The software program - called Own Your Own Conscious - provides the basis for the story, but the book is much more about the people who designed and used it than it is about the tech itself, and that's what makes this such a compelling story. These characters came to life in a way that made me forget they're words on a page and that none of this really happened.
Once I figured out who was who and where it was going, I loved it.

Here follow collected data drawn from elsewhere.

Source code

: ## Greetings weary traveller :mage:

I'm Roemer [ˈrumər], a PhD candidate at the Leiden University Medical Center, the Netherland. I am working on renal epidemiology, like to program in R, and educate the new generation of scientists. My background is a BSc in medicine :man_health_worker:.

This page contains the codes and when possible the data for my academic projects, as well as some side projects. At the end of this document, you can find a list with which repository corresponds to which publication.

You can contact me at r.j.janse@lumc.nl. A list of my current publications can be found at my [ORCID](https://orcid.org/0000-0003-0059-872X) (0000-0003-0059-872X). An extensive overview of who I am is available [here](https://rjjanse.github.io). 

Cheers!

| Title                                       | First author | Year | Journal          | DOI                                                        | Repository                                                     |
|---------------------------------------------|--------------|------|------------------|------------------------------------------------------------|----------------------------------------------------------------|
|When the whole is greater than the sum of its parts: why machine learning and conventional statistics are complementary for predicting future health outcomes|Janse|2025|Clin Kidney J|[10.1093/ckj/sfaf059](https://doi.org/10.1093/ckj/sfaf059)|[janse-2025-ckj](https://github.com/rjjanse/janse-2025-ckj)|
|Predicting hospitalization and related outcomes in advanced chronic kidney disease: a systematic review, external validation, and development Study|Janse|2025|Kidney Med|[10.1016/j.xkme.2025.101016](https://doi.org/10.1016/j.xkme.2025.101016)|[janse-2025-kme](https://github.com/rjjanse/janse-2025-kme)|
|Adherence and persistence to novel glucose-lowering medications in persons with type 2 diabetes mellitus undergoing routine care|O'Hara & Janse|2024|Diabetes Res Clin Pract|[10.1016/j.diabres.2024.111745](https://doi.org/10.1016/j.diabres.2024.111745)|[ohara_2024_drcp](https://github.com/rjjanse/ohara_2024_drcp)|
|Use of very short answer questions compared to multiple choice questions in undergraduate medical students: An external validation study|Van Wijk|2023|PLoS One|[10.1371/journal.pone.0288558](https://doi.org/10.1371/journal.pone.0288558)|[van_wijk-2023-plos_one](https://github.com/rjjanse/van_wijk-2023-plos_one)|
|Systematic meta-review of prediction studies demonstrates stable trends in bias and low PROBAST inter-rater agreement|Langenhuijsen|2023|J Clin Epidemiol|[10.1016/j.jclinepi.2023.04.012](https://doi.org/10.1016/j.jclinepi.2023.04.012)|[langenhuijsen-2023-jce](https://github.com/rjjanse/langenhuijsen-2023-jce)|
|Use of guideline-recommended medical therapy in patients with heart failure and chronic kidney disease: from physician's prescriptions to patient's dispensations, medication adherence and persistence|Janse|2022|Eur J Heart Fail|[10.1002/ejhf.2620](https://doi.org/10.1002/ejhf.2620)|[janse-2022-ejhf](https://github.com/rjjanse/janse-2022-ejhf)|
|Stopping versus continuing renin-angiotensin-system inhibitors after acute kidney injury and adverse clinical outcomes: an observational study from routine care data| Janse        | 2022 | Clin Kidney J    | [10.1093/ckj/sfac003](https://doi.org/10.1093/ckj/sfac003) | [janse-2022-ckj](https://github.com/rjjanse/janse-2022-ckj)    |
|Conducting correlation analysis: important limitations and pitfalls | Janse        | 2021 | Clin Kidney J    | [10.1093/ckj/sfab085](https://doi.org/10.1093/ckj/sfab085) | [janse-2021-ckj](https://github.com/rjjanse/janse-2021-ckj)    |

News From Thrush Green/The Silmarillion
News From Thrush Green by Miss Read
This third book in the lovely Thrush Green series takes us into the schoolroom of the infinitely patient Miss Watson and Miss Fogarty; the welcoming kitchen of kind Winnie Bailey, retired Dr. Bailey's wife; the parsonage of vicar Charles Henstock and his wife, Dimity; and Tulliver's, a house that long sat empty, now being being enlivened again by Phil (Phyllida), a writer of stories, and her young son.
The arrival of an attractive young woman in the village is a topic for much speculation, more so as Phil's husband does not arrive with her. Is she married? Where is this husband she speaks of? Separated? Divorced? Her neighbour, Harold, who becomes her good friend, is particularly interested to know.
The daily doings of gentle people in a small Cotswold village make up the story and create a world that is always comfortable to fall back into. They are a gift I give myself when I grow weary of the world we're living in today.